In April of 2021, we were awarded the LEED v4 for Core and Shell Volume Program Precertification Level of Gold to further our commitment to operating responsibly. This provides a streamlined solution for achieving certification on future projects based on the approval of a building prototype.

For your corporate headquarters in Indianapolis, you pursued LEED Silver and Fitwel certifications. What measures did you take to apply for these awards?

Basore: When we decided to build our new headquarters, we knew it was important to practice what we preach. Our commitment to ESG starts at home and we took a thoughtful approach to make our headquarters a safe place for our associates, while promoting collaboration, community connectivity and efficiency. Our space reflects our company culture and incorporates amenities that encourage our associates’ health and well-being.
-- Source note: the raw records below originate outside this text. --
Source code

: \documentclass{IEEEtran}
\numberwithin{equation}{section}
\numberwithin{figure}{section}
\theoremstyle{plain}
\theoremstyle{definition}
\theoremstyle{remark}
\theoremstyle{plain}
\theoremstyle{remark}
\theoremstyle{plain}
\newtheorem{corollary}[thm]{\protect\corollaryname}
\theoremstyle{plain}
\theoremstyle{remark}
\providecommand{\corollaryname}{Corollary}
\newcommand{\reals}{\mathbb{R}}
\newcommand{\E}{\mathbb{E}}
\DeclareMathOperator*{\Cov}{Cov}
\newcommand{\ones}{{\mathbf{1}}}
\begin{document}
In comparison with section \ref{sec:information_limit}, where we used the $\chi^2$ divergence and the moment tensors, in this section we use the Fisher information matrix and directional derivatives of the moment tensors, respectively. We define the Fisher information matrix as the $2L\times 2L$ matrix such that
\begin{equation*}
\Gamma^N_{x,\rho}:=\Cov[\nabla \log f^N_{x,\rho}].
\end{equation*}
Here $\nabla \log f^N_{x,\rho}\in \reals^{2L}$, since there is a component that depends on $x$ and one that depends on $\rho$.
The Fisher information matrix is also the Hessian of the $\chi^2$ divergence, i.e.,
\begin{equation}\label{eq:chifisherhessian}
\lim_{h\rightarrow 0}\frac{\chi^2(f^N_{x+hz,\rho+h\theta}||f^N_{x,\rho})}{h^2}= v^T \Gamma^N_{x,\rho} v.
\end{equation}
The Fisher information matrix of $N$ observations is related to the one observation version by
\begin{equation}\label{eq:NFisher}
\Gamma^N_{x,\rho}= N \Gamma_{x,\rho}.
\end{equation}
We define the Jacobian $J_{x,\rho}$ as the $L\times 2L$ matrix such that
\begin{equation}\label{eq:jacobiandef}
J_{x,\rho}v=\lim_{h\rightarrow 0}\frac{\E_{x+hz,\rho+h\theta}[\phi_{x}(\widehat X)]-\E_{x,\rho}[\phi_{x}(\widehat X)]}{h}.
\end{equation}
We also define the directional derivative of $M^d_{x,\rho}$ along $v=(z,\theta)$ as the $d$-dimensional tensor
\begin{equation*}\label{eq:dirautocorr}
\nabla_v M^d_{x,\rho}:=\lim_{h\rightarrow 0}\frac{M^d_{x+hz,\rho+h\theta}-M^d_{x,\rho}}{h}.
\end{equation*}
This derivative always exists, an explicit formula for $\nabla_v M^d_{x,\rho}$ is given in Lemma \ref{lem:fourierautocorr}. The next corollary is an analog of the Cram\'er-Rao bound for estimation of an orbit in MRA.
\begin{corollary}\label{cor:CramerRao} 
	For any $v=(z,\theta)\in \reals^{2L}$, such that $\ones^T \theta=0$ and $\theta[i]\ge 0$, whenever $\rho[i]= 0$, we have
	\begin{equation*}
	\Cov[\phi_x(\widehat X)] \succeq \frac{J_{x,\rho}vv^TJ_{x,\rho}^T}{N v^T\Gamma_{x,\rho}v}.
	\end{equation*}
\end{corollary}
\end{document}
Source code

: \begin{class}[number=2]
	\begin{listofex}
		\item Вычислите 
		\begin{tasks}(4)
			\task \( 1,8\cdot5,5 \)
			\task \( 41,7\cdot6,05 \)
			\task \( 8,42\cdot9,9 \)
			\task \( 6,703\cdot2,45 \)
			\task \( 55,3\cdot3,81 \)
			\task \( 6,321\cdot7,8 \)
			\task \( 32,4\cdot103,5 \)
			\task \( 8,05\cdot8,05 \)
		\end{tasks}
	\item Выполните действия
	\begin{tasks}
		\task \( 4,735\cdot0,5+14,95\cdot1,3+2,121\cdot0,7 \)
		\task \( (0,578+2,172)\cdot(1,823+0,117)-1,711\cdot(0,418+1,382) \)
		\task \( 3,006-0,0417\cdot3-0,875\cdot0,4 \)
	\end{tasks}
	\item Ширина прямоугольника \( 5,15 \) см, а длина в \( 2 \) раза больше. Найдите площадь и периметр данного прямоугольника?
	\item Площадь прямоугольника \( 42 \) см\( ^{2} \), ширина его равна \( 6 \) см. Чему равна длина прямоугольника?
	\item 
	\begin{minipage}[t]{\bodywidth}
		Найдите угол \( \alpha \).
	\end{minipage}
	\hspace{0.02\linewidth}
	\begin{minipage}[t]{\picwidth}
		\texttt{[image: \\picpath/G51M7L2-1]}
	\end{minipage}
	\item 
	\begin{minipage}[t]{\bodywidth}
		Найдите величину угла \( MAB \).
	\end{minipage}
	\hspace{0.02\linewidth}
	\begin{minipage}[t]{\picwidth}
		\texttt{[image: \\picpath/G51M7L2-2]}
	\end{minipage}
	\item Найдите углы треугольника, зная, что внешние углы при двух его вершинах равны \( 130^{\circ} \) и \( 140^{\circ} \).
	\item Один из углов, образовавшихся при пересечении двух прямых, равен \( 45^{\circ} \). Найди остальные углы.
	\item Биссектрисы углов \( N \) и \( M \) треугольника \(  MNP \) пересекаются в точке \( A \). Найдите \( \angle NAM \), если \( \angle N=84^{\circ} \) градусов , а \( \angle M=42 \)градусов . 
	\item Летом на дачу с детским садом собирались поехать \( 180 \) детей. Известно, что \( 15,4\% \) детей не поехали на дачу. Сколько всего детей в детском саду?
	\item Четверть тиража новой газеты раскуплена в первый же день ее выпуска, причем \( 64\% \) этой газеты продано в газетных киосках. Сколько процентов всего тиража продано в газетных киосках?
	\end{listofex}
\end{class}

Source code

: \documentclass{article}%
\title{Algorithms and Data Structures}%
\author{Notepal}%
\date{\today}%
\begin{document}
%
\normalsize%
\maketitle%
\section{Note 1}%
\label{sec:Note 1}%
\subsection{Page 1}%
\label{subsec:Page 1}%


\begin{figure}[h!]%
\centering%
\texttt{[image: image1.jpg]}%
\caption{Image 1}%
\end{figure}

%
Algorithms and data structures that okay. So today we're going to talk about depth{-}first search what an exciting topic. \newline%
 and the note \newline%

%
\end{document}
We anticipate obtaining LEED Silver certification for our headquarters soon. We earned a Fitwel Certification 2-Star rating for our leadership in health-promoting design and management that support the physical, mental and social health of the building’s occupants, which include:

  • An indoor air quality policy that includes increased circulation and a tobacco/smoke-free environment;
  • Walkability and proximity to community amenities, as well as multiple transit opportunities for building occupants;
  • Outdoor amenities including walking trails and a restorative garden;
  • Workspaces with abundant natural daylight, views of nature and active workstations;
  • Collaborative shared spaces and personal health breakout rooms;
  • Design strategies promoting physical activity through signage, accessible and inviting stairways and an on-site fitness center;
  • Informative health programs for building occupants;
  • A comprehensive emergency preparedness plan.

Tell us more about Duke’s green bond offerings.

Basore: Duke Realty became the first industrial real estate investment trust to source funds solely for environmentally friendly development in the U.S., with the issuance of a $400 million green bond in 2019. In total, we have completed approximately $1.35 billion in green bond offerings which we will invest entirely in green projects.

We issued two green bonds in 2021, including an issuance of $500 million of senior unsecured notes in November 2021 and an issuance of $450 million of senior unsecured notes in January 2021. The net proceeds from these offerings will be used to finance future or refinance recently completed “eligible green projects.” These projects may include green buildings, energy-efficiency projects, sustainable water and wastewater management systems, renewable energy projects, clean transportation solutions, and pollution prevention and control.

What’s ahead for Duke Realty in 2022?

Basore: We will continue to focus on the coastal tier-one markets, while keeping an eye on infill opportunities. Our leasing prospects and development pipeline are very robust, and we are optimistic about continued new development starts.

At Duke Realty, we realize the impact we have on the communities we serve and the world in which we live. Duke Realty is committed to thoughtful, sustainable practices—environmental stewardship, social responsibility and responsible corporate governance. This will remain our focus.